== ENTRIES PROVIDED ==
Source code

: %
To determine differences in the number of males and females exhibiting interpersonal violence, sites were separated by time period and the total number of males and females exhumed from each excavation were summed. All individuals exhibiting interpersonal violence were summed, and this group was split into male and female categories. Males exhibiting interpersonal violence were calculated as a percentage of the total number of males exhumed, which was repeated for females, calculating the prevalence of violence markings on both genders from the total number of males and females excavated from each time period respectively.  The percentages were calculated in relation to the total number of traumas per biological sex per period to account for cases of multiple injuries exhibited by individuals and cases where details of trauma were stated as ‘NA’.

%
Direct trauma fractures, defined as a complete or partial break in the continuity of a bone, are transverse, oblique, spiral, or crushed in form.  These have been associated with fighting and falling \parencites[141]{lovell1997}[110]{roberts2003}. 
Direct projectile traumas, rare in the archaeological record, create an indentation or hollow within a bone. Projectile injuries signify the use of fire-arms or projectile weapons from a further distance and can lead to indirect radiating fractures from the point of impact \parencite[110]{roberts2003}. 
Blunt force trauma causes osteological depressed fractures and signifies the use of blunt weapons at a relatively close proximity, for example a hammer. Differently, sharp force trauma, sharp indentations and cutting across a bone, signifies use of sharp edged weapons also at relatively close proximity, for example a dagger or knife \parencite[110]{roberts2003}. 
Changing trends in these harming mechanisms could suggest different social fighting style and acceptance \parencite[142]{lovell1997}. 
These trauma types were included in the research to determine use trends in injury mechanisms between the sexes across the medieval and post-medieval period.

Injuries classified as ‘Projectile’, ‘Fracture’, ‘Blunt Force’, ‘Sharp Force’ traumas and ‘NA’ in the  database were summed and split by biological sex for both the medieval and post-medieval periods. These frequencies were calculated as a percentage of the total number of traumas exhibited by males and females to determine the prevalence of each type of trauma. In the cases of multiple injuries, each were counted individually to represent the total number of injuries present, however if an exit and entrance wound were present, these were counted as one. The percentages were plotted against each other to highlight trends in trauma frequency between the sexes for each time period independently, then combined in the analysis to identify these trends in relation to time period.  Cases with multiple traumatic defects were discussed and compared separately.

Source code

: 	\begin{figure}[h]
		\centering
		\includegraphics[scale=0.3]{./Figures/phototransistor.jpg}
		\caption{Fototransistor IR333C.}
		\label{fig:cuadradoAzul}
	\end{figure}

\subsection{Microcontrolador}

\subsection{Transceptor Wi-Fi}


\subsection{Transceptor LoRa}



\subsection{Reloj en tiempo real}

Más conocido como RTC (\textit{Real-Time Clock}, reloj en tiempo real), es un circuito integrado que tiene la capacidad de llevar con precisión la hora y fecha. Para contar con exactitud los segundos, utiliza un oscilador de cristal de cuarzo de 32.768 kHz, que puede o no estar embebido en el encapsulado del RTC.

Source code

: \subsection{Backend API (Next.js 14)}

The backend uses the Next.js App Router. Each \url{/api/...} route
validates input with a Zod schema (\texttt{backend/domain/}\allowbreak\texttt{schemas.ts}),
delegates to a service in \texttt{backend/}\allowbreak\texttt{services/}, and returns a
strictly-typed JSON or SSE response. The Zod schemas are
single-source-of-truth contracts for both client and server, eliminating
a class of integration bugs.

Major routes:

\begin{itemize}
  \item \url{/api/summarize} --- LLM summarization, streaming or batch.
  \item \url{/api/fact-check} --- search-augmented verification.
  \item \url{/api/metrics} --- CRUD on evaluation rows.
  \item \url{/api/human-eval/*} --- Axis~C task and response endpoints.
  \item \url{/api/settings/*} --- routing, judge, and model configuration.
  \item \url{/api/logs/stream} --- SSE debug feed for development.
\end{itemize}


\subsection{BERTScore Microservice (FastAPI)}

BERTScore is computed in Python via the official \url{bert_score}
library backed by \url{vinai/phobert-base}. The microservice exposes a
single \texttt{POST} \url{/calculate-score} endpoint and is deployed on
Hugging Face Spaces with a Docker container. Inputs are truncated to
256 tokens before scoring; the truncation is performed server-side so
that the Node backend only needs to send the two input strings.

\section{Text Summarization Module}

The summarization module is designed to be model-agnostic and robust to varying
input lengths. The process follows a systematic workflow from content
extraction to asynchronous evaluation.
===
Please set down the full listing above, word for word.

• [TASK RESULT]
Source code

: %
To determine differences in the number of males and females exhibiting interpersonal violence, sites were separated by time period and the total number of males and females exhumed from each excavation were summed. All individuals exhibiting interpersonal violence were summed, and this group was split into male and female categories. Males exhibiting interpersonal violence were calculated as a percentage of the total number of males exhumed, which was repeated for females, calculating the prevalence of violence markings on both genders from the total number of males and females excavated from each time period respectively.  The percentages were calculated in relation to the total number of traumas per biological sex per period to account for cases of multiple injuries exhibited by individuals and cases where details of trauma were stated as ‘NA’.

%
Direct trauma fractures, defined as a complete or partial break in the continuity of a bone, are transverse, oblique, spiral, or crushed in form.  These have been associated with fighting and falling \parencites[141]{lovell1997}[110]{roberts2003}. 
Direct projectile traumas, rare in the archaeological record, create an indentation or hollow within a bone. Projectile injuries signify the use of fire-arms or projectile weapons from a further distance and can lead to indirect radiating fractures from the point of impact \parencite[110]{roberts2003}. 
Blunt force trauma causes osteological depressed fractures and signifies the use of blunt weapons at a relatively close proximity, for example a hammer. Differently, sharp force trauma, sharp indentations and cutting across a bone, signifies use of sharp edged weapons also at relatively close proximity, for example a dagger or knife \parencite[110]{roberts2003}. 
Changing trends in these harming mechanisms could suggest different social fighting style and acceptance \parencite[142]{lovell1997}. 
These trauma types were included in the research to determine use trends in injury mechanisms between the sexes across the medieval and post-medieval period.

Injuries classified as ‘Projectile’, ‘Fracture’, ‘Blunt Force’, ‘Sharp Force’ traumas and ‘NA’ in the  database were summed and split by biological sex for both the medieval and post-medieval periods. These frequencies were calculated as a percentage of the total number of traumas exhibited by males and females to determine the prevalence of each type of trauma. In the cases of multiple injuries, each were counted individually to represent the total number of injuries present, however if an exit and entrance wound were present, these were counted as one. The percentages were plotted against each other to highlight trends in trauma frequency between the sexes for each time period independently, then combined in the analysis to identify these trends in relation to time period.  Cases with multiple traumatic defects were discussed and compared separately.

Source code

: 	\begin{figure}[h]
		\centering
		\includegraphics[scale=0.3]{./Figures/phototransistor.jpg}
		\caption{Fototransistor IR333C.}
		\label{fig:cuadradoAzul}
	\end{figure}

\subsection{Microcontrolador}

\subsection{Transceptor Wi-Fi}


\subsection{Transceptor LoRa}



\subsection{Reloj en tiempo real}

Más conocido como RTC (\textit{Real-Time Clock}, reloj en tiempo real), es un circuito integrado que tiene la capacidad de llevar con precisión la hora y fecha. Para contar con exactitud los segundos, utiliza un oscilador de cristal de cuarzo de 32.768 kHz, que puede o no estar embebido en el encapsulado del RTC.

Source code

: \subsection{Backend API (Next.js 14)}

The backend uses the Next.js App Router. Each \url{/api/...} route
validates input with a Zod schema (\texttt{backend/domain/}\allowbreak\texttt{schemas.ts}),
delegates to a service in \texttt{backend/}\allowbreak\texttt{services/}, and returns a
strictly-typed JSON or SSE response. The Zod schemas are
single-source-of-truth contracts for both client and server, eliminating
a class of integration bugs.

Major routes:

\begin{itemize}
  \item \url{/api/summarize} --- LLM summarization, streaming or batch.
  \item \url{/api/fact-check} --- search-augmented verification.
  \item \url{/api/metrics} --- CRUD on evaluation rows.
  \item \url{/api/human-eval/*} --- Axis~C task and response endpoints.
  \item \url{/api/settings/*} --- routing, judge, and model configuration.
  \item \url{/api/logs/stream} --- SSE debug feed for development.
\end{itemize}


\subsection{BERTScore Microservice (FastAPI)}

BERTScore is computed in Python via the official \url{bert_score}
library backed by \url{vinai/phobert-base}. The microservice exposes a
single \texttt{POST} \url{/calculate-score} endpoint and is deployed on
Hugging Face Spaces with a Docker container. Inputs are truncated to
256 tokens before scoring; the truncation is performed server-side so
that the Node backend only needs to send the two input strings.

\section{Text Summarization Module}

The summarization module is designed to be model-agnostic and robust to varying
input lengths. The process follows a systematic workflow from content
extraction to asynchronous evaluation.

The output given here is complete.